Page 3: Orientalism & Occidentalism in Chungking Express

negotiated as people go about living their lives in the city, the compactness and density of urban

dwellings exist in stark contrast to the inability of its citizens to communicate in-person (Faye reveals her

true feelings about Tony on her secret visits into his apartment). The implication is that when that

genuine connection is made impossible, people commoditise love as yet another item of consumption,

talk to inanimate objects and live inside their own heads – consequently, identification is made

impossible because one cannot have a reciprocal relationship with goods. Thankfully, the movie offers a

beacon of hope when the first cop made the gesture of cleaning the blonde’s heels, and the blonde sent

him a birthday wish the next day. There is a sense in which a shared space and thoughtful moments

breakdown the alienation experienced in a state of cultural suspension. If we employ the metaphor of

Cop 223 as a representation of Hong Kong and the blonde as a representation of China (the Western

male as the colonial master), there is hope of reconciliation and of a new chapter being written. Towards

the end of the first segment, though 223 continues to employ the language of cans and expiry dates, it is

finally one unqualified by deadlines.

When we turn our attention to the second segment, Faye’s persistent fondness of “California Dreaming”

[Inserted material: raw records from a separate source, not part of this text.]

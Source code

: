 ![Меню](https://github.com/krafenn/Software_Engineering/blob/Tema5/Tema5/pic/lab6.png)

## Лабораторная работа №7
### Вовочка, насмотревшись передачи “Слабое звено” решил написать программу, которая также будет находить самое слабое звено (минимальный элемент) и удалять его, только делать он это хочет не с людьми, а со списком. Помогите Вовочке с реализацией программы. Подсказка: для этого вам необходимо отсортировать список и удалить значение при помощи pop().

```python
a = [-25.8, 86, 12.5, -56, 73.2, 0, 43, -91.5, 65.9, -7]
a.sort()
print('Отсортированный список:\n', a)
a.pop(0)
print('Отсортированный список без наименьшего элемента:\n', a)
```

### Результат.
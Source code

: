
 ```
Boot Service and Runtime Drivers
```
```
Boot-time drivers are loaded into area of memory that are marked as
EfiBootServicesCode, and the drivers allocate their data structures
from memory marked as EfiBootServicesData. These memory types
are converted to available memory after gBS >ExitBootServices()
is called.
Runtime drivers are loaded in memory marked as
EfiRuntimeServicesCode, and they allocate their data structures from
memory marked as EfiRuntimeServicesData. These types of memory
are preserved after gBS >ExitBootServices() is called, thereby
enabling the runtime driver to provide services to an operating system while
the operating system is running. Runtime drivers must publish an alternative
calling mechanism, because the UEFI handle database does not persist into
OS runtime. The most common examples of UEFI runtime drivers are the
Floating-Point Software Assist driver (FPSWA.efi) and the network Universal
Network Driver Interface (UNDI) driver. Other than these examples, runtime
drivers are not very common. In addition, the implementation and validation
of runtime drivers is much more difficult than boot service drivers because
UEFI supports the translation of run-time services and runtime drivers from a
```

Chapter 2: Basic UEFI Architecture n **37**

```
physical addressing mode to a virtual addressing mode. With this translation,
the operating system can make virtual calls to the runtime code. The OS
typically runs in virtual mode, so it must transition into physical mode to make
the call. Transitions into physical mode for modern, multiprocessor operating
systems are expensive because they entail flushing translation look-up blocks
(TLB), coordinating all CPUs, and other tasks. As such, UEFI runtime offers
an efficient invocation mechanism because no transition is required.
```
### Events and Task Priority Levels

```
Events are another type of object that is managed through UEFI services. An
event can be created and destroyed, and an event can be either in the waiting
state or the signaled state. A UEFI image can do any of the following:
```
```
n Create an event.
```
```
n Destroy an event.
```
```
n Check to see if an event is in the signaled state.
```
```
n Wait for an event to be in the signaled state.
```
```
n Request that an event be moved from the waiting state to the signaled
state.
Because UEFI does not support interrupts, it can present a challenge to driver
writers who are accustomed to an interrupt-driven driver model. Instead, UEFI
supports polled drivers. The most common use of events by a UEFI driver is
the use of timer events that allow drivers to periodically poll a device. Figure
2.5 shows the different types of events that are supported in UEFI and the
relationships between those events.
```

can be seen as an overt display of an Occidental preference for the West. In fact she even “left” cop 663

who was supposed to be her object of desire for the real California only to return 1 year later with the

realization that it wasn’t much. I consider this awakening and reencounter the movie’s way of opening

up the possibility of a new sort of cultural encounter – no longer marked by simplified polarities and

mass-consumption culture, but mediated by spatial and temporal relations in conjunction with a shared

memory. In essence, with its embrace of MTV techniques and Western cultural goods, the movie itself

makes a statement that transcends the crudest perceptions of Eastern and/or Western culture. In this

new sort of encounter, connections made possible by sheer chance and/or geographic proximity (0.01

cm) matter more than typified associations with a stereotyped cultural identity.